Volta ao Mundo em Livros: Israel – All the Rivers

Chegou a hora de procurar um livro para Israel, e só para deixar claro, aqui no blog a gente considerou Israel e a Palestina separadamente. Aliás, essa entrada é a última, já que já tivemos posts para Gett, um filme de Israel, Touch, um livro da Palestina e Paradise Now, um filme da Palestina. Achei vários livros que pareciam interessantes para representar Israel, mas não consigo resistir a um livro que foi censurado em seu país de origem, e por isso fiquei com All the Rivers, de Dorit Rabinyan.

O romance começa quando a narradora, Liat, está estudando um semestre em Nova York, planejando se tornar uma tradutora. Um dia, dois agentes do FBI batem na porta dela para dizer que ela foi denunciada por alguém que a viu escrevendo “em árabe” e agindo de forma suspeita em um café. Na atmosfera paranóica da Nova York logo após o 11 de setembro, ela entende que escrever da direita para a esquerda em um alfabeto que a maioria dos estadunidenses não entende foi o bastante para alguém decidir que ela era perigosa, segui-la para casa e chamar o FBI.

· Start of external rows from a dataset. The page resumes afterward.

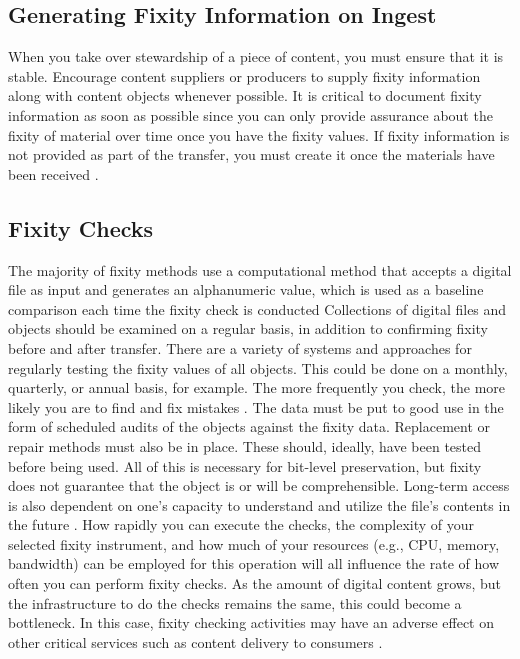 \subsection{Generating Fixity Information on Ingest}
When you take over stewardship of a piece of content, you must ensure that it is stable. Encourage content suppliers or producers to supply fixity information along with content objects whenever possible. It is critical to document fixity information as soon as possible since you can only provide assurance about the fixity of material over time once you have the fixity values. If fixity information is not provided as part of the transfer, you must create it once the materials have been received \cite[3]{ndsa2014fixity}.

\subsection{Fixity Checks}
The majority of fixity methods use a computational method that accepts a digital file as input and generates an alphanumeric value, which is used as a baseline comparison each time the fixity check is conducted \cite[5]{ndsa2017fixity}
Collections of digital files and objects should be examined on a regular basis, in addition to confirming fixity before and after transfer. There are a variety of systems and approaches for regularly testing the fixity values of all objects. This could be done on a monthly, quarterly, or annual basis, for example. The more frequently you check, the more likely you are to find and fix mistakes \cite[3]{ndsa2014fixity}.
The data must be put to good use in the form of scheduled audits of the objects against the fixity data. Replacement or repair methods must also be in place. These should, ideally, have been tested before being used. All of this is necessary for bit-level preservation, but fixity does not guarantee that the object is or will be comprehensible. Long-term access is also dependent on one's capacity to understand and utilize the file's contents in the future \cite[1]{ndsa2014fixity}.
How rapidly you can execute the checks, the complexity of your selected fixity instrument, and how much of your resources (e.g., CPU, memory, bandwidth) can be employed for this operation will all influence the rate of how often you can perform fixity checks. As the amount of digital content grows, but the infrastructure to do the checks remains the same, this could become a bottleneck. In this case, fixity checking activities may have an adverse effect on other critical services such as content delivery to consumers \cite[4]{ndsa2014fixity}.
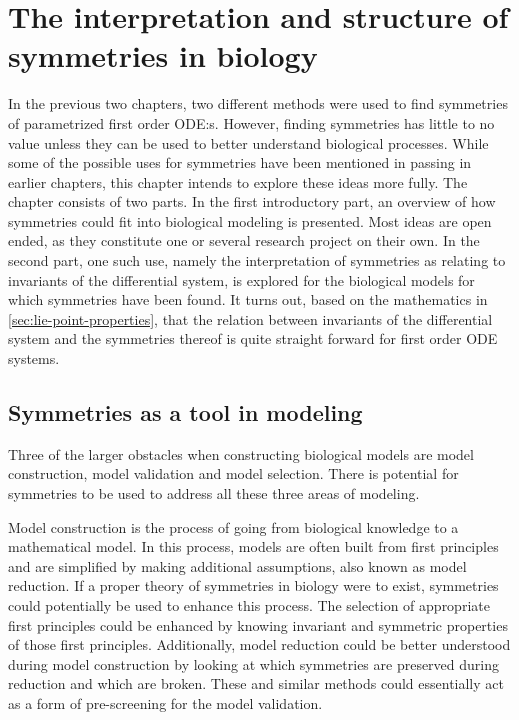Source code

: \chapter{The interpretation and structure of symmetries in biology} \label{ch:uses}

In the previous two chapters, two different methods were used to find symmetries of parametrized first order ODE:s.
However, finding symmetries has little to no value unless they can be used to better understand biological processes.
While some of the possible uses for symmetries have been mentioned in passing in earlier chapters, this chapter intends to explore these ideas more fully.
The chapter consists of two parts.
In the first introductory part, an overview of how symmetries could fit into biological modeling is presented.
Most ideas are open ended, as they constitute one or several research project on their own.
In the second part, one such use, namely the interpretation of symmetries as relating to invariants of the differential system, is explored for the biological models for which symmetries have been found.
It turns out, based on the mathematics in \cref{sec:lie-point-properties}, that the relation between invariants of the differential system and the symmetries thereof is quite straight forward for first order ODE systems.

\section{Symmetries as a tool in modeling} \label{sec:symmetries-as-tool}

Three of the larger obstacles when constructing biological models are model construction, model validation and model selection.
There is potential for symmetries to be used to address all these three areas of modeling.

Model construction is the process of going from biological knowledge to a mathematical model.
In this process, models are often built from first principles and are simplified by making additional assumptions, also known as model reduction.
If a proper theory of symmetries in biology were to exist, symmetries could potentially be used to enhance this process.
The selection of appropriate first principles could be enhanced by knowing invariant and symmetric properties of those first principles.
Additionally, model reduction could be better understood during model construction by looking at which symmetries are preserved during reduction and which are broken.
These and similar methods could essentially act as a form of pre-screening for the model validation.

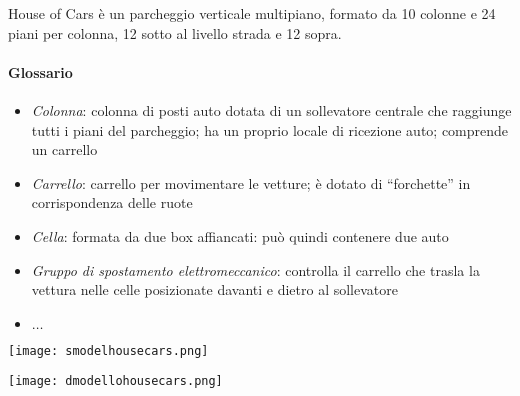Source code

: \begin{example}
	House of Cars è un parcheggio verticale multipiano, formato da 10 colonne e 24 piani per colonna, 12 sotto al livello strada e 12 sopra.
	
	\paragraph{Glossario}
	\begin{itemize}
		\item \textit{Colonna}: colonna di posti auto dotata di un sollevatore centrale che raggiunge tutti i piani del parcheggio; ha un proprio locale di ricezione auto; comprende un carrello
		\item \textit{Carrello}: carrello per movimentare le vetture; è dotato di “forchette” in corrispondenza delle ruote
		\item \textit{Cella}: formata da due box affiancati: può quindi contenere due auto
		\item \textit{Gruppo di spostamento elettromeccanico}: controlla il carrello che trasla la vettura nelle celle posizionate davanti e dietro al sollevatore
		\item  $\ldots$
	\end{itemize}
	
	\begin{center}
		\texttt{[image: smodelhousecars.png]}
	\end{center}
	\begin{center}
		\texttt{[image: dmodellohousecars.png]}
	\end{center}
\end{example}

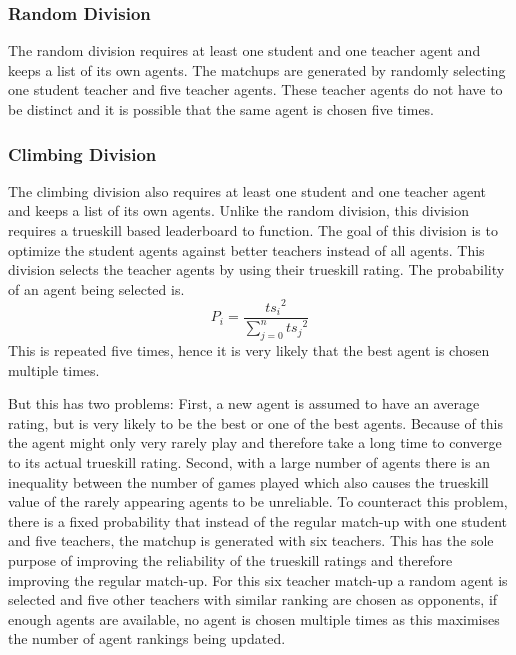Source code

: \subsubsection{Random Division}
The random division requires at least one student and one teacher agent and keeps a list of its own agents. The matchups are generated by randomly selecting one student teacher and five teacher agents. These teacher agents do not have to be distinct and it is possible that the same agent is chosen five times.

\subsubsection{Climbing Division}
The climbing division also requires at least one student and one teacher agent and keeps a list of its own agents. Unlike the random division, this division requires a trueskill based leaderboard to function. The goal of this division is to optimize the student agents against better teachers instead of all agents. This division selects the teacher agents by using their trueskill rating. The probability of an agent being selected is.
\begin{equation}
  P_i = \frac{{ts_i}^2}{\sum_{j=0}^{n} {ts_j}^2}
\end{equation}
This is repeated five times, hence it is very likely that the best agent is chosen multiple times.

But this has two problems:
First, a new agent is assumed to have an average rating, but is very likely to be the best or one of the best agents. Because of this the agent might only very rarely play and therefore take a long time to converge to its actual trueskill rating. Second, with a large number of agents there is an inequality between the number of games played which also causes the trueskill value of the rarely appearing agents to be unreliable.
To counteract this problem, there is a fixed probability that instead of the regular match-up with one student and five teachers, the matchup is generated with six teachers. This has the sole purpose of improving the reliability of the trueskill ratings and therefore improving the regular match-up. For this six teacher match-up a random agent is selected and five other teachers with similar ranking are chosen as opponents, if enough agents are available, no agent is chosen multiple times as this maximises the number of agent rankings being updated.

No mesmo dia, ela acaba encontrando Himli, um palestino que é professor de árabe de um amigo, e os dois imediatamente sentem a química. Eles têm um primeiro encontro que parece saído de uma comédia romântica, em que eles andam meia Nova York só para serem obrigados a refazer seus passos, já exaustos, quando ele percebe que perdeu as chaves. E imediatamente eles começam um relacionamento com data marcada para terminar. Em maio, o visto dela vence e ela deve voltar para Israel.

Logo no início, Liat e Himli descobrem que eles viveram em cidades muito próximas quando eram adolescentes, e imaginam o que isso pode ter significado. Como ela, que cresceu ouvindo sobre “os árabes” que sequestrariam meninas judias, teria reagido a um jovem Himli? Como ele teria reagido a ela se a tivesse conhecido quando ela participou do exército, como é obrigatório para todo israelense? Quando ela fala como ela sente falta do mar em casa, ele fala que nunca o viu – é quase impossível para os palestinos da Cisjordânia chegar à Faixa de Gaza, e ele nem sabe nadar.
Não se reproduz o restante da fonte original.